If you have pages where the default profiling parameter names conflict with existing parameters in the application, you can choose different ones via the following settings:

  • YADP_PROFILE_PARAMETER (default is “profile”)
  • YADP_FRACTION_PARAMETER (default is “fraction”)
  • YADP_MAX_CALLS_PARAMETER (default is “max_calls”)
  • YADP_PATTERN_PARAMETER (default is “pattern”)
  • YADP_CLOCK_PARAMETER (default is “cpu”)

You can use Yappi (Yet Another Python Profiler) as a profiler backend instead of cProfile. To do that just specify YADP_PROFILER_BACKEND = 'yappi' in the settings. Note that Yappi does not currently work on PyPy or CPython 3.2.

An effort is made to convert the absolute Python file paths provided by the profiler to full-qualified module names (which are typically shorter and easier to understand at a glance). The default rules should work in most cases but can be customized via the following settings:

  • YADP_MODULE_PARENT_DIR_PATTERNS is a list of regular expression patterns. Everything in a module path up to and including a match of one of these patterns is removed from statistic tables and call graphs. The default list is [r'\.egg[/\\]', r'site-packages[/\\]', r'python\d+\.\d+[/\\]']. The absolute path of the current working directory is also pruned.
  • If the previous setting doesn’t allow sufficient customization for your needs, the YADP_PATH_TO_MODULE_FUNCTION setting can be used to completely replace the function used for this task. It should be the fully qualified name of your custom function, which takes an absolute file path as input and returns what you want to appear in the profiling output to represent that path.

In order to get simple and meaningful profiling data, a few other changes to your settings may be in order.

Running Tests

To run tests in all currently supported combinations of Python and Django, run tox. If you’re running tox from a Python 2 environment, you can instead run detox to execute all the test environments in parallel. See the tox documentation for instructions on running a single test case or environment.


Translations of text that can appear in the profiling results pages are managed on Transifex. Feel free to request to be added as translator for a not-yet-supported language. Django recommends not translating management command text for assorted technical reasons, so those phrases currently aren’t included.

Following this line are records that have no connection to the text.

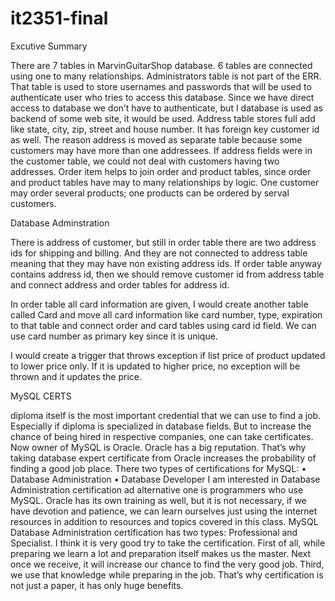 # it2351-final


Excutive Summary

 There are 7 tables in MarvinGuitarShop database. 6 tables are connected using one to many relationships. Administrators table is not part of the ERR. That table is used to store usernames and passwords that will be used to authenticate user who tries to access this database. Since we have direct access to database we don’t have to authenticate, but I database is used as backend of some web site, it would be used.
Address table stores full add like state, city, zip, street and house number. It has foreign key customer id as well. The reason address is moved as separate table because some customers may have more than one addressees.  If address fields were in the customer table, we could not deal with customers having two addresses.
Order item helps to join order and product tables, since order and product tables have may to many relationships by logic. One customer may order several products; one products can be ordered by serval customers. 












Database Adminstration 

There is address of customer, but still in order table there are two address ids for shipping and billing. And they are not connected to address table meaning that they may have non existing address ids. If order table anyway contains address id, then we should remove customer id from address table and connect address and order tables for address id.

In order table all card information are given, I would create another table called Card and move all card information like card number, type, expiration to that table and connect order and card tables using card id field. We can use card number as primary key since it is unique.

I would create a trigger that throws exception if list price of product updated to lower price only. If it is updated to higher price, no exception will be thrown and it updates the price.  
 




MySQL CERTS


diploma itself is the most important credential that we can use to find a job. Especially if diploma is specialized in database fields. But to increase the chance of being hired in respective companies, one can take certificates. Now owner of MySQL is Oracle. Oracle has a big reputation. That’s why taking database expert certificate from Oracle increases the probability of finding a good job place.
There two types of certifications for MySQL:
•	Database Administration
•	Database Developer
I am interested in Database Administration certification ad alternative one is programmers who use MySQL.
Oracle has its own training as well, but it is not necessary, if we have devotion and patience, we can learn ourselves just using the internet resources in addition to resources and topics covered in this class.
MySQL Database Administration certification has two types: Professional and Specialist. I think it is very good try to take the certification. First of all, while preparing we learn a lot and preparation itself makes us the master. Next once we receive, it will increase our chance to find the very good job. Third, we use that knowledge while preparing in the job. That’s why certification is not just a paper, it has only huge benefits.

For development tasks involving the translations (uploading message changes to Transifex or fetching the latest translations from it), use transifex-client. By default, pip installs a rather old stable version so you may want to specify a newer one:

pip install transifex-client==0.11b3

When running the makemessages or compilemessages management commands, do so from the yet_another_django_profiler directory.


Due to gprof2dot being licensed under the LGPL v3, that’s the license that applies to this package as a whole. However, the rest of the source files are individually licensed under a more permissive 3-clause BSD license (so it is possible to assemble a BSD-licensed package that omits only the call graph generation feature).